• [Work order] Nothing but the images is to be left out of your exact copy of the entries.

=== Section Start ===

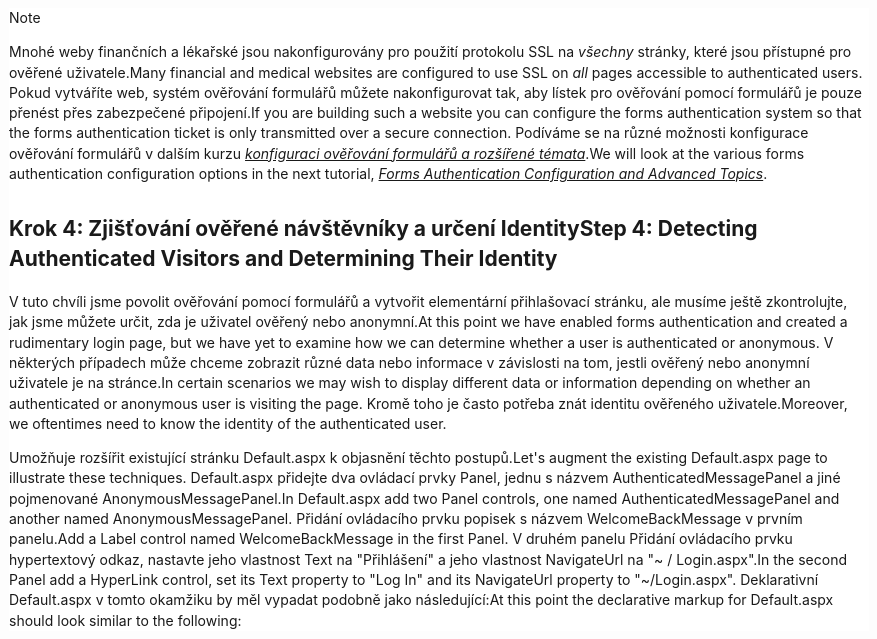 > [!NOTE]
> <span data-ttu-id="19ef8-337">Mnohé weby finančních a lékařské jsou nakonfigurovány pro použití protokolu SSL na *všechny* stránky, které jsou přístupné pro ověřené uživatele.</span><span class="sxs-lookup"><span data-stu-id="19ef8-337">Many financial and medical websites are configured to use SSL on *all* pages accessible to authenticated users.</span></span> <span data-ttu-id="19ef8-338">Pokud vytváříte web, systém ověřování formulářů můžete nakonfigurovat tak, aby lístek pro ověřování pomocí formulářů je pouze přenést přes zabezpečené připojení.</span><span class="sxs-lookup"><span data-stu-id="19ef8-338">If you are building such a website you can configure the forms authentication system so that the forms authentication ticket is only transmitted over a secure connection.</span></span> <span data-ttu-id="19ef8-339">Podíváme se na různé možnosti konfigurace ověřování formulářů v dalším kurzu  *[konfiguraci ověřování formulářů a rozšířené témata](forms-authentication-configuration-and-advanced-topics-cs.md)*.</span><span class="sxs-lookup"><span data-stu-id="19ef8-339">We will look at the various forms authentication configuration options in the next tutorial, *[Forms Authentication Configuration and Advanced Topics](forms-authentication-configuration-and-advanced-topics-cs.md)*.</span></span>


## <a name="step-4-detecting-authenticated-visitors-and-determining-their-identity"></a><span data-ttu-id="19ef8-340">Krok 4: Zjišťování ověřené návštěvníky a určení Identity</span><span class="sxs-lookup"><span data-stu-id="19ef8-340">Step 4: Detecting Authenticated Visitors and Determining Their Identity</span></span>

<span data-ttu-id="19ef8-341">V tuto chvíli jsme povolit ověřování pomocí formulářů a vytvořit elementární přihlašovací stránku, ale musíme ještě zkontrolujte, jak jsme můžete určit, zda je uživatel ověřený nebo anonymní.</span><span class="sxs-lookup"><span data-stu-id="19ef8-341">At this point we have enabled forms authentication and created a rudimentary login page, but we have yet to examine how we can determine whether a user is authenticated or anonymous.</span></span> <span data-ttu-id="19ef8-342">V některých případech může chceme zobrazit různé data nebo informace v závislosti na tom, jestli ověřený nebo anonymní uživatele je na stránce.</span><span class="sxs-lookup"><span data-stu-id="19ef8-342">In certain scenarios we may wish to display different data or information depending on whether an authenticated or anonymous user is visiting the page.</span></span> <span data-ttu-id="19ef8-343">Kromě toho je často potřeba znát identitu ověřeného uživatele.</span><span class="sxs-lookup"><span data-stu-id="19ef8-343">Moreover, we oftentimes need to know the identity of the authenticated user.</span></span>

<span data-ttu-id="19ef8-344">Umožňuje rozšířit existující stránku Default.aspx k objasnění těchto postupů.</span><span class="sxs-lookup"><span data-stu-id="19ef8-344">Let's augment the existing Default.aspx page to illustrate these techniques.</span></span> <span data-ttu-id="19ef8-345">Default.aspx přidejte dva ovládací prvky Panel, jednu s názvem AuthenticatedMessagePanel a jiné pojmenované AnonymousMessagePanel.</span><span class="sxs-lookup"><span data-stu-id="19ef8-345">In Default.aspx add two Panel controls, one named AuthenticatedMessagePanel and another named AnonymousMessagePanel.</span></span> <span data-ttu-id="19ef8-346">Přidání ovládacího prvku popisek s názvem WelcomeBackMessage v prvním panelu.</span><span class="sxs-lookup"><span data-stu-id="19ef8-346">Add a Label control named WelcomeBackMessage in the first Panel.</span></span> <span data-ttu-id="19ef8-347">V druhém panelu Přidání ovládacího prvku hypertextový odkaz, nastavte jeho vlastnost Text na "Přihlášení" a jeho vlastnost NavigateUrl na "~ / Login.aspx".</span><span class="sxs-lookup"><span data-stu-id="19ef8-347">In the second Panel add a HyperLink control, set its Text property to "Log In" and its NavigateUrl property to "~/Login.aspx".</span></span> <span data-ttu-id="19ef8-348">Deklarativní Default.aspx v tomto okamžiku by měl vypadat podobně jako následující:</span><span class="sxs-lookup"><span data-stu-id="19ef8-348">At this point the declarative markup for Default.aspx should look similar to the following:</span></span>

=== Section End ===

• [Answer section]
 > [!NOTE]
> <span data-ttu-id="19ef8-337">Mnohé weby finančních a lékařské jsou nakonfigurovány pro použití protokolu SSL na *všechny* stránky, které jsou přístupné pro ověřené uživatele.</span><span class="sxs-lookup"><span data-stu-id="19ef8-337">Many financial and medical websites are configured to use SSL on *all* pages accessible to authenticated users.</span></span> <span data-ttu-id="19ef8-338">Pokud vytváříte web, systém ověřování formulářů můžete nakonfigurovat tak, aby lístek pro ověřování pomocí formulářů je pouze přenést přes zabezpečené připojení.</span><span class="sxs-lookup"><span data-stu-id="19ef8-338">If you are building such a website you can configure the forms authentication system so that the forms authentication ticket is only transmitted over a secure connection.</span></span> <span data-ttu-id="19ef8-339">Podíváme se na různé možnosti konfigurace ověřování formulářů v dalším kurzu  *[konfiguraci ověřování formulářů a rozšířené témata](forms-authentication-configuration-and-advanced-topics-cs.md)*.</span><span class="sxs-lookup"><span data-stu-id="19ef8-339">We will look at the various forms authentication configuration options in the next tutorial, *[Forms Authentication Configuration and Advanced Topics](forms-authentication-configuration-and-advanced-topics-cs.md)*.</span></span>


## <a name="step-4-detecting-authenticated-visitors-and-determining-their-identity"></a><span data-ttu-id="19ef8-340">Krok 4: Zjišťování ověřené návštěvníky a určení Identity</span><span class="sxs-lookup"><span data-stu-id="19ef8-340">Step 4: Detecting Authenticated Visitors and Determining Their Identity</span></span>

<span data-ttu-id="19ef8-341">V tuto chvíli jsme povolit ověřování pomocí formulářů a vytvořit elementární přihlašovací stránku, ale musíme ještě zkontrolujte, jak jsme můžete určit, zda je uživatel ověřený nebo anonymní.</span><span class="sxs-lookup"><span data-stu-id="19ef8-341">At this point we have enabled forms authentication and created a rudimentary login page, but we have yet to examine how we can determine whether a user is authenticated or anonymous.</span></span> <span data-ttu-id="19ef8-342">V některých případech může chceme zobrazit různé data nebo informace v závislosti na tom, jestli ověřený nebo anonymní uživatele je na stránce.</span><span class="sxs-lookup"><span data-stu-id="19ef8-342">In certain scenarios we may wish to display different data or information depending on whether an authenticated or anonymous user is visiting the page.</span></span> <span data-ttu-id="19ef8-343">Kromě toho je často potřeba znát identitu ověřeného uživatele.</span><span class="sxs-lookup"><span data-stu-id="19ef8-343">Moreover, we oftentimes need to know the identity of the authenticated user.</span></span>

<span data-ttu-id="19ef8-344">Umožňuje rozšířit existující stránku Default.aspx k objasnění těchto postupů.</span><span class="sxs-lookup"><span data-stu-id="19ef8-344">Let's augment the existing Default.aspx page to illustrate these techniques.</span></span> <span data-ttu-id="19ef8-345">Default.aspx přidejte dva ovládací prvky Panel, jednu s názvem AuthenticatedMessagePanel a jiné pojmenované AnonymousMessagePanel.</span><span class="sxs-lookup"><span data-stu-id="19ef8-345">In Default.aspx add two Panel controls, one named AuthenticatedMessagePanel and another named AnonymousMessagePanel.</span></span> <span data-ttu-id="19ef8-346">Přidání ovládacího prvku popisek s názvem WelcomeBackMessage v prvním panelu.</span><span class="sxs-lookup"><span data-stu-id="19ef8-346">Add a Label control named WelcomeBackMessage in the first Panel.</span></span> <span data-ttu-id="19ef8-347">V druhém panelu Přidání ovládacího prvku hypertextový odkaz, nastavte jeho vlastnost Text na "Přihlášení" a jeho vlastnost NavigateUrl na "~ / Login.aspx".</span><span class="sxs-lookup"><span data-stu-id="19ef8-347">In the second Panel add a HyperLink control, set its Text property to "Log In" and its NavigateUrl property to "~/Login.aspx".</span></span> <span data-ttu-id="19ef8-348">Deklarativní Default.aspx v tomto okamžiku by měl vypadat podobně jako následující:</span><span class="sxs-lookup"><span data-stu-id="19ef8-348">At this point the declarative markup for Default.aspx should look similar to the following:</span></span>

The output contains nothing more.